Contactada por O Corvo, a EMEL diz que já foi realizado um concurso para a segunda fase da obra, mas que esta se encontra parada devido “a um pedido de impugnação judicial por parte de um dos concorrentes que, até que haja uma conclusão, paralisou o processo”. “Teríamos um construtor a terminar a obra, se ela não tivesse sido alvo de um pedido de impugnação que nos é alheio. Por isso, também não comunicámos datas para reinício ou conclusão, porque é um processo que está a decorrer”, explica a empresa municipal em depoimento escrito, garantindo esperar encontrar uma solução rapidamente que permita um recomeço célere.

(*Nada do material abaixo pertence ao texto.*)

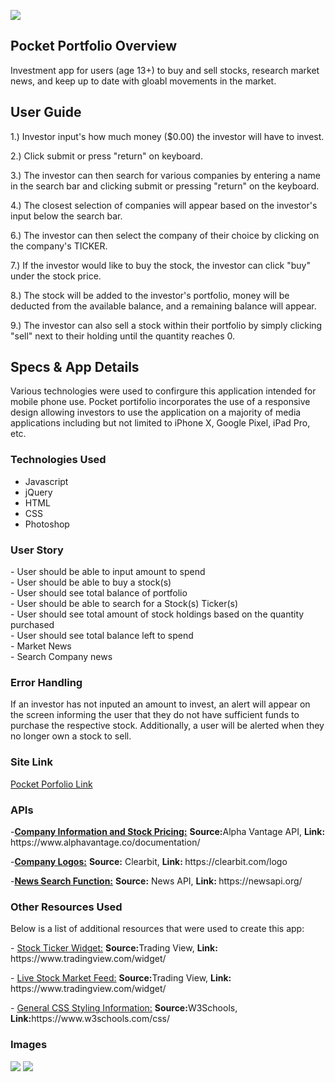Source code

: <img src="https://github.com/cperez150/cperez150.github.io/blob/master/pocket-portfolio/images/pplogo_BLACK.png"/></img>

<h2> Pocket Portfolio Overview</h2>
<p>Investment app for users (age 13+) to buy and sell stocks, research market news, and keep up to date with gloabl movements in the market.</p>

<h2>User Guide</h2>
1.) Investor input's how much money ($0.00) the investor will have to invest.<br/>
<p></p>
2.) Click submit or press "return" on keyboard.<br/>
<p></p>
3.) The investor can then search for various companies by entering a name in the search bar and clicking submit or pressing "return" on the keyboard.<br/>
<p></p>
4.) The closest selection of companies will appear based on the investor's input below the search bar.<br/>
<p></p>
6.) The investor can then select the company of their choice by clicking on the company's TICKER.<br/>
<p></p>
7.) If the investor would like to buy the stock, the investor can click "buy" under the stock price. <br/>
<p></p>
8.) The stock will be added to the investor's portfolio, money will be deducted from the available balance, and a remaining balance will appear.<br/>
<p></p>
9.) The investor can also sell a stock within their portfolio by simply clicking "sell" next to their holding until the quantity reaches 0.

<h2>Specs & App Details</h2>
Various technologies were used to confirgure this application intended for mobile phone use. Pocket portifolio incorporates the use of a responsive design allowing investors to use the application on a majority of media applications including but not limited to iPhone X, Google Pixel, iPad Pro, etc. 

<h3>Technologies Used</h3>
<ul>
 <li>Javascript</li>
<li>jQuery</li>
<li>HTML</li>
<li>CSS</li>
 <li>Photoshop</li>
</ul>
  
<h3>User Story</h3>
- User should be able to input amount to spend<br/>
- User should be able to buy a stock(s)<br/>
- User should see total balance of portfolio<br/>  
- User should be able to search for a Stock(s) Ticker(s)<br/>
- User should see total amount of stock  holdings based on the quantity purchased<br/>  
- User should see total balance left to spend<br/>
- Market News<br/>
- Search Company news <br />

<h3>Error Handling</h3>
If an investor has not inputed an amount to invest, an alert will appear on the screen informing the user that they do not have sufficient funds to purchase the respective stock. Additionally, a user will be alerted when they no longer own a stock to sell.

<h3>Site Link</h3>
<a href="https://flamboyant-bardeen-534681.netlify.com"> Pocket Porfolio Link </a>

<h3>APIs</h3>
-<u><strong>Company Information and Stock Pricing:</strong></u> <strong>Source:</strong>Alpha Vantage API, <strong>Link: </strong> https://www.alphavantage.co/documentation/ <br/>
<p></p>
-<u><strong>Company Logos:</u></strong> <strong>Source:</strong> Clearbit, <strong>Link: </strong>https://clearbit.com/logo
<p></p>
-<u><strong>News Search Function:</u></strong> <strong>Source:</strong> News API, <strong>Link: </strong> https://newsapi.org/<br/>
<p></p>

<h3>Other Resources Used</h3>
<p>Below is a list of additional resources that were used to create this app:</p>
- <u>Stock Ticker Widget:</u> <strong>Source:</strong>Trading View, <strong>Link: </strong> https://www.tradingview.com/widget/<br/>
<p></p>
- <u>Live Stock Market Feed:</u> <strong>Source:</strong>Trading View, <strong>Link: </strong> https://www.tradingview.com/widget/<br/>
<p></p>
- <u>General CSS Styling Information:</u> <strong>Source:</strong>W3Schools, <strong>Link:</strong>https://www.w3schools.com/css/ <br/>
<p></p>

<h3>Images</h3>
<img src="https://github.com/cperez150/cperez150.github.io/blob/master/pocket-portfolio/screenshots/All%20Devices.png"></img>
<img src ="https://github.com/cperez150/cperez150.github.io/blob/master/pocket-portfolio/screenshots/iPhoneX%20-%20Pocket%20Portfolio.png"></img>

 Quanto aos achados arqueológicos ali encontrados, a EMEL informa que são maioritariamente esqueletos, estelas funerárias, bijuteria, entre outros pequenos artefactos, salientando que olha para os mesmos com “grande respeito e atenção” e rodeando-se dos “recursos técnicos que melhor lidam com esta temática”.

Relativamente aos danos causados nos estabelecimentos de restauração da Rua Cruzes da Sé, devido à paragem da obra, a EMEL pede que os comerciantes contactem a empresa municipal a informar detalhadamente quais os estragos provocados. “Existem seguros de responsabilidade civil que cobrem o risco de um eventual acidente”, explica a empresa, adiantando não ter recebido reclamações sobre danos eventualmente causados pela obra. Ainda assim, pede que os interessados a contactem e expliquem cada situação “com toda a informação e detalhe que exista”.

Contactada por o Corvo, a Câmara Municipal de Lisboa (CML) remeteu o assunto para a Direcção-Geral do Património e Cultura (DGPC), que, apesar da insistência, não respondeu até ao momento da publicação deste artigo. Também contactado por O Corvo, o Patriarcado da Sé diz que a obra é da responsabilidade da CML, descartando-se de responsabilidades.